Why self-pity is bad for your health

`Feeling like a failure may speed up hardening of the arteries'
Feeling unhappy about your life? Worried about your job prospects? Feel like a failure? Well, there's worse news - you may suffer in the future for having thought that way. A study of middle-aged men has found that moping can be as bad for your heart as smoking 20 cigarettes a day.

According to research in Finland among 942 men, feeling like a failure or having an uncertain future can speed up the process of artherosclerosis, or hardening of the arteries. That, in turn, can lead to heart attacks or strokes.

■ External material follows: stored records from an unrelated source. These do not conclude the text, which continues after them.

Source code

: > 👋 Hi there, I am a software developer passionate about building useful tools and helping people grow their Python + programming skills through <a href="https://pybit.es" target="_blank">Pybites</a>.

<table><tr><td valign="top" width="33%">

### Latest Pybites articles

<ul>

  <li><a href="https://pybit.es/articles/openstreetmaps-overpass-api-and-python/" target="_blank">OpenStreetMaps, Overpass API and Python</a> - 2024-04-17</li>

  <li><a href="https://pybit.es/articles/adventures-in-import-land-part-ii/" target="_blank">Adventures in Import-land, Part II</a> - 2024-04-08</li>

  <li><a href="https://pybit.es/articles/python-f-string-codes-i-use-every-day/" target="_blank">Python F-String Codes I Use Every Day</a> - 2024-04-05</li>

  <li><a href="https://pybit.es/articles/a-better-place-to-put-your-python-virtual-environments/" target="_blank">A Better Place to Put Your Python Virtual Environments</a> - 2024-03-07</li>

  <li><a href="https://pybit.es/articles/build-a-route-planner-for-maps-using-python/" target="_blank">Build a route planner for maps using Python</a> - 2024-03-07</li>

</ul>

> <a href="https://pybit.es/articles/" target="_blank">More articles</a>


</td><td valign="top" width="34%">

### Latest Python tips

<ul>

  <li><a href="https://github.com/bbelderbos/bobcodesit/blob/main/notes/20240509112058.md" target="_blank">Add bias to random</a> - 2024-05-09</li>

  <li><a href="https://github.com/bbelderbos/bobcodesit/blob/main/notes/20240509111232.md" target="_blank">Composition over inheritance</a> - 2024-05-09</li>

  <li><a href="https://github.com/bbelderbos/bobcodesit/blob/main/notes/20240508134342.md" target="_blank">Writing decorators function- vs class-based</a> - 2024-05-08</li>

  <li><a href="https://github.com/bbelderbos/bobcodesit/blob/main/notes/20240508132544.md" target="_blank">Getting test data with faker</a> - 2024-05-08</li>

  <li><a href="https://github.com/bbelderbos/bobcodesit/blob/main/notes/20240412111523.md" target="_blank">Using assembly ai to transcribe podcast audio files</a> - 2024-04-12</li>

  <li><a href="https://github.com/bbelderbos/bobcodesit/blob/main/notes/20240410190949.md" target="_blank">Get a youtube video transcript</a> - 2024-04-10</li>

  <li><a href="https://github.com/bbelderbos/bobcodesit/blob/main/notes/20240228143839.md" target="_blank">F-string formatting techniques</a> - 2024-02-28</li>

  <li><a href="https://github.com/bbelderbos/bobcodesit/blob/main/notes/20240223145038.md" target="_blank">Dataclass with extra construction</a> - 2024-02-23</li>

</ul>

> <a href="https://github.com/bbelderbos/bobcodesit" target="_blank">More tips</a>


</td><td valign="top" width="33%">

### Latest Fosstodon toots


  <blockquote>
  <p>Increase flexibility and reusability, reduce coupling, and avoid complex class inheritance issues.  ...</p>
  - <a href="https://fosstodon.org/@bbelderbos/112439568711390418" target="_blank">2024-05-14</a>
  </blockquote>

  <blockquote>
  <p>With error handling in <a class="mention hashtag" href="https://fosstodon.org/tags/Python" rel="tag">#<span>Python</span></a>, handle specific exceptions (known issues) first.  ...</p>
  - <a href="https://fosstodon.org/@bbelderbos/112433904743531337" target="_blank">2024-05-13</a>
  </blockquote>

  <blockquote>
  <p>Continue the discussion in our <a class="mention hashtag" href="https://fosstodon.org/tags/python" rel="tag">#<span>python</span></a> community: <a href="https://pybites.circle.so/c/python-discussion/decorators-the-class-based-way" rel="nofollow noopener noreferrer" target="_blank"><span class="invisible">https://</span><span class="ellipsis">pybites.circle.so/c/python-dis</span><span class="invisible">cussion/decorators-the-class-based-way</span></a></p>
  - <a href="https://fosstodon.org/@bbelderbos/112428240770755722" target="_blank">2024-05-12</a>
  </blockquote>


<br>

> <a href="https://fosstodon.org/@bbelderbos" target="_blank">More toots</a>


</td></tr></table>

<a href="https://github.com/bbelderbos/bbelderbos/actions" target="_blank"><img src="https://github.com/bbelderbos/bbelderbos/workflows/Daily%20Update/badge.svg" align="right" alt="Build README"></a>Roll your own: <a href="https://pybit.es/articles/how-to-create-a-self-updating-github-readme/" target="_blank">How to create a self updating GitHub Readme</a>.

The study found that people who reported high levels of "hopelessness" had a 20 per cent greater increase in the hardening of their blood vessels. "This is the same magnitude of increased risk that one sees in comparing a pack-a-day smoker to a non-smoker," said Dr Susan Everson of the Public Health Institute in Berkeley, California, who analysed the results, published today in the American Heart Association's official journal.

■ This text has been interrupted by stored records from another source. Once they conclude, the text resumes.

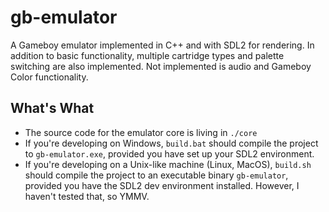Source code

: # gb-emulator

A Gameboy emulator implemented in C++ and with SDL2 for rendering. In addition to basic functionality, multiple cartridge types and palette switching are also implemented. Not implemented is audio and Gameboy Color functionality.

## What's What

* The source code for the emulator core is living in `./core`
* If you're developing on Windows, `build.bat` should compile the project to `gb-emulator.exe`, provided you have set up your SDL2 environment.
* If you're developing on a Unix-like machine (Linux, MacOS), `build.sh` should compile the project to an executable binary `gb-emulator`, provided you have the SDL2 dev environment installed. However, I haven't tested that, so YMMV.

The study backs up the idea that mental attitudes can have definite physical effects. Dr Everson said it supports "the long-held belief that giving up hope has adverse physical and mental consequences".

The study asked the men to rate their feelings of hopelessness on a three- point scale, of low, moderate or high. Ultrasound pictures then examined the men's blood vessels to determine the extent of artery narrowing caused by artherosclerosis.

No clear explanation is offered for why worrying should increase hardening - which is caused by the accumulation of fat, cellular waste products, cholesterol and calcium on the walls of blood vessels, and reduces their resiliency.

Nor is it clear whether the effects are reversible, and whether smiling despite feeling gloomy can make up for years of long faces.

But Dr Everson hopes to set up a study to investigate whether feeling hopeless - about job or career prospects, or life in general - could also affect the immune system.

The news appears to leave workers in the modern world with few comfortably healthy niches. Last year, a Danish study of 2,465 bus drivers over seven years found that workload - as measured by the intensity of traffic on the drivers' routes - was the factor most strongly associated with death or admission to hospital with a heart attack. The incidence of death and hospitalisation in those with higher workloads was more than twice that in the group with low workloads.

The British Medical Journal warned at the time that "overwork can kill". But now it seems that worrying about work - or lack of it - can be bad too.

Dr Everson said that more research is needed to determine what mechanisms and background underlie the latest findings. "We don't know, for example, whether some of these people had always felt like this. You can imagine that if you felt that way for a long time then it might become a structure of your life."

It is known that stress such as depression and anxiety can affect the production of various body hormones. "These factors may be at play in individuals who are highly hopeless," she said. More work would be needed to identify "social, psychological and physiological factors that lead to hopelessness, as well as the factors that may alleviate it."